Both statements together build a mass of energy that, when distributed, power is released, or the statements taken together is power in itself.
The mass is structured as an atom, with “men of good will” at the center and “good will” as the electron “circling” the nucleus of men of good will.
Of course “good will” is not really circling the nucleus, but the harmonic balance of how good will fits around men of “good will” (producing “peace on earth”) makes it seem like good will is circling, when in fact the result of both the electron and the nucleus create the structure so called “peace on earth”.
“Men”, all men, need good will to bring peace to themselves and on earth. “Good will”, then, just needs to be defined by discovering the rule-sets in the environment of both statements, and acting on the good will of all men (and women). Just a thought.
January 1st, 2012 at 8:49 pm
Certainly not! ; )
I’ve been prepping a long-ish response, because this sort of question fascinates and delights me, but will append it as a .pdf when I’m through with it.
The short answer is that for starters, the Latin phrase presumably originates in the Vetus Latina text of Luke 2.14 and is then found in the Vulgate, and derivatively in the “Gloria” of the Latin Mass, so we have at least two languages to consider, Latin and Greek — always assuming we don’t want to try to backtrack to an original Aramaic version.
Of these two, the Greek would be primary on the face of it, and it has two alternative readings, eirene ev anthropois eudokias and eirene ev anthropois eudokia, with the preponderance of translators and commentators preferring the former reading, which gives us fairly literally “on earth peace among men of his favor”.
Directly responding to your question of the two versions, the United Bible Societies’ Translator’s Handbook on the Gospel of Luke comments (p. 117):
January 1st, 2012 at 9:21 pm
I don’t think your comment responds to the linguistic facts as I’ll be setting them forth in my upcoming longer response to Cheryl — but the speculation about horizontal and vertical readings (and what happens when we read them “synoptically” or “synchronically”) is very interesting.
Do you happen to know Northrop Frye’s work on synchronic reading?
January 2nd, 2012 at 7:03 pm
Hi Charles, I think you are correct in stating my comment doesn’t respond to the linguistic facts you were looking for.

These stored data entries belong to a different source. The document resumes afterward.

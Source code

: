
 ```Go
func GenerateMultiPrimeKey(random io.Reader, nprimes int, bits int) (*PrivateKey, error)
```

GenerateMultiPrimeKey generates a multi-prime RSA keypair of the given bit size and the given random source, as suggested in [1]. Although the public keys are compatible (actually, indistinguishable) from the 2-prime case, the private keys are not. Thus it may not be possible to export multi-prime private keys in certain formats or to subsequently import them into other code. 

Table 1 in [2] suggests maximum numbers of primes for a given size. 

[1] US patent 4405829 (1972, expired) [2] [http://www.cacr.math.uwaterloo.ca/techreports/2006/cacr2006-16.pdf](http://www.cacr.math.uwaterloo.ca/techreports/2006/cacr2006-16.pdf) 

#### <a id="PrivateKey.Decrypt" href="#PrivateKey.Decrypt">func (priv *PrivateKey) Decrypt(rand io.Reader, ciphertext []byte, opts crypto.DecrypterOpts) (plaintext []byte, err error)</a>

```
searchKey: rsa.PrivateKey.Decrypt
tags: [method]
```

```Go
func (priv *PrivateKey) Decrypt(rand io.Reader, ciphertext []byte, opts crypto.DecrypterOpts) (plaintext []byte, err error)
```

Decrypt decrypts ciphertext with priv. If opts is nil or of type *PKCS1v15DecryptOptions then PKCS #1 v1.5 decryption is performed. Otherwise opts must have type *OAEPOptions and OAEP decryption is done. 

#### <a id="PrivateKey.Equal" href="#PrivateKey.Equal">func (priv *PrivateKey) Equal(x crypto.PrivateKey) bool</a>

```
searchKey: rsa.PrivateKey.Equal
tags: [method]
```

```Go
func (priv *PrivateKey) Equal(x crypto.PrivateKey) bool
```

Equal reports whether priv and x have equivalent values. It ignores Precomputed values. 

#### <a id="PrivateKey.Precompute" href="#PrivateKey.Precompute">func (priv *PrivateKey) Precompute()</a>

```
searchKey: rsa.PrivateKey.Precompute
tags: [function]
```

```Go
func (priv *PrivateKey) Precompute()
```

I am thinking that I was really interested more in form than the content, you and Cheryl were more interested in content than form.
Or perhaps it is more accurate to say that you were using form to highlight the content, and I was using, at least trying to use, content to highlight form. I will be interested in reading your longer response to Cheryl, as content is something I lack in.

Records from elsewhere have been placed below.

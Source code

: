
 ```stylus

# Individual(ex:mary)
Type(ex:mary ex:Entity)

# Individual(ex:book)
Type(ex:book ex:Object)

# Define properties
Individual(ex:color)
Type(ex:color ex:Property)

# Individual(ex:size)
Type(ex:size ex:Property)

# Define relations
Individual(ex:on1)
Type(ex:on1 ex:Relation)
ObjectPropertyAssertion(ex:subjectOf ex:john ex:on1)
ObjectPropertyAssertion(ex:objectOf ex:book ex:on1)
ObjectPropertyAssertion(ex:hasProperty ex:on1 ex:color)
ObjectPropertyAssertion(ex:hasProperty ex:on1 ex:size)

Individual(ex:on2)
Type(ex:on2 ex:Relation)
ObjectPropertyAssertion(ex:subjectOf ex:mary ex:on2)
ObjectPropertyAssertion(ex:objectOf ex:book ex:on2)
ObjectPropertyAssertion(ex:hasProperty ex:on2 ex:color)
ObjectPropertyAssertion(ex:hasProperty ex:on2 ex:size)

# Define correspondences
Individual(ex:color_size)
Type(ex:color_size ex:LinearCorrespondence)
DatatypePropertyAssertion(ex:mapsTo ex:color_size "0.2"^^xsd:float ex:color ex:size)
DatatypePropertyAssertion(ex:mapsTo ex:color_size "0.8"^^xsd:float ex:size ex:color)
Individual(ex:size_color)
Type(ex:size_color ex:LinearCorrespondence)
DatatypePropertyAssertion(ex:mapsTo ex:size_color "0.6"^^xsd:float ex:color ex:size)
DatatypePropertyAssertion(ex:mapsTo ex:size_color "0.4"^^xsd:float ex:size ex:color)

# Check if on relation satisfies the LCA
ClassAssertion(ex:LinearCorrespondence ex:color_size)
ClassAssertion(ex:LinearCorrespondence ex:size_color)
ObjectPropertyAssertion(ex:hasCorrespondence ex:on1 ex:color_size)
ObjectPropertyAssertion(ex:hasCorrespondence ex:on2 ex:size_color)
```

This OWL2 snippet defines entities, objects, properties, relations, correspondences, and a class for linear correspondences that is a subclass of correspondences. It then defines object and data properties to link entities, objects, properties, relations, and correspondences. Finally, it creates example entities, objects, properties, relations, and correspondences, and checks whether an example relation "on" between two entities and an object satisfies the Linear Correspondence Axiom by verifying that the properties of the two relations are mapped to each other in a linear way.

I do not know Frye’s work on synchronic reading except what I just read on Wikipedia. “Frye uses the terms ‘centripetal’ and ‘centrifugal’ to describe his critical method.”

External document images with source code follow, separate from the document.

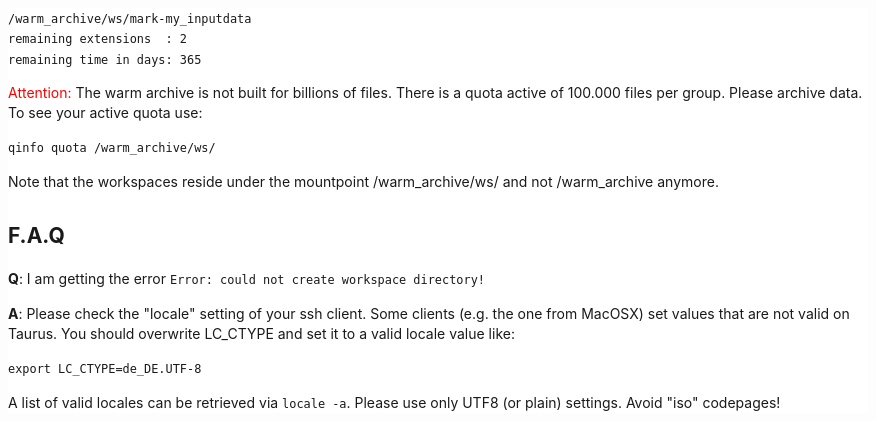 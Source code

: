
 ```
/warm_archive/ws/mark-my_inputdata
remaining extensions  : 2
remaining time in days: 365
```

<span style="color:red">Attention:</span> The warm archive is not built for billions of files. There
is a quota active of 100.000 files per group. Please archive data. To see your active quota use:

```
qinfo quota /warm_archive/ws/
```

Note that the workspaces reside under the mountpoint /warm_archive/ws/ and not /warm_archive anymore.

## F.A.Q

**Q**: I am getting the error `Error: could not create workspace directory!`

**A**: Please check the "locale" setting of your ssh client. Some clients (e.g. the one from MacOSX)
set values that are not valid on Taurus. You should overwrite LC_CTYPE and set it to a valid locale
value like:

```
export LC_CTYPE=de_DE.UTF-8
```

A list of valid locales can be retrieved via `locale -a`. Please use only UTF8 (or plain) settings.
Avoid "iso" codepages!

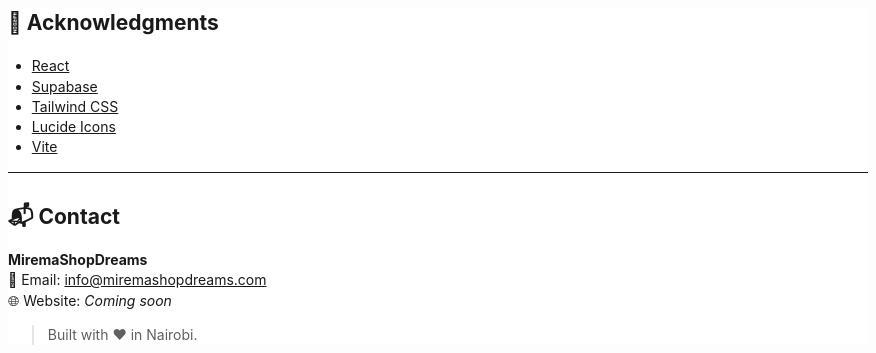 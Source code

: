 
## 🙏 Acknowledgments

- [React](https://reactjs.org)  
- [Supabase](https://supabase.io)  
- [Tailwind CSS](https://tailwindcss.com)  
- [Lucide Icons](https://lucide.dev)  
- [Vite](https://vitejs.dev)  

---

## 📬 Contact

**MiremaShopDreams**  
📧 Email: [info@miremashopdreams.com](mailto:info@anthonypeterodhiambo.com)  
🌐 Website: *Coming soon*

> Built with ❤️ in Nairobi.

Mostly what I see when I read the two sentences is math, and the math, to me, doesn’t flow outward or inward, and it is not so much the order of the words, but the direction of the force (content) of those words.
I think his idea of centripetal is the correct one, but centripetal is a center-seeking force that is present when one force vector “turns” around another force vector that can be called a center of gravity. Another way to think of this is horizontal and vertical reading.
I don’t think there is any centrifugal force involved here, but I am just thinking physics and not literature.
The only way this math happens is if both forces are perpendicular to each other, and that is the structure I was looking at.
I am thinking that one force being synoptically as a center of gravity and the other synchronically moving around the center in a moment-of-time to the center’s space. But then both forces are also perpendicular to each other as content over time.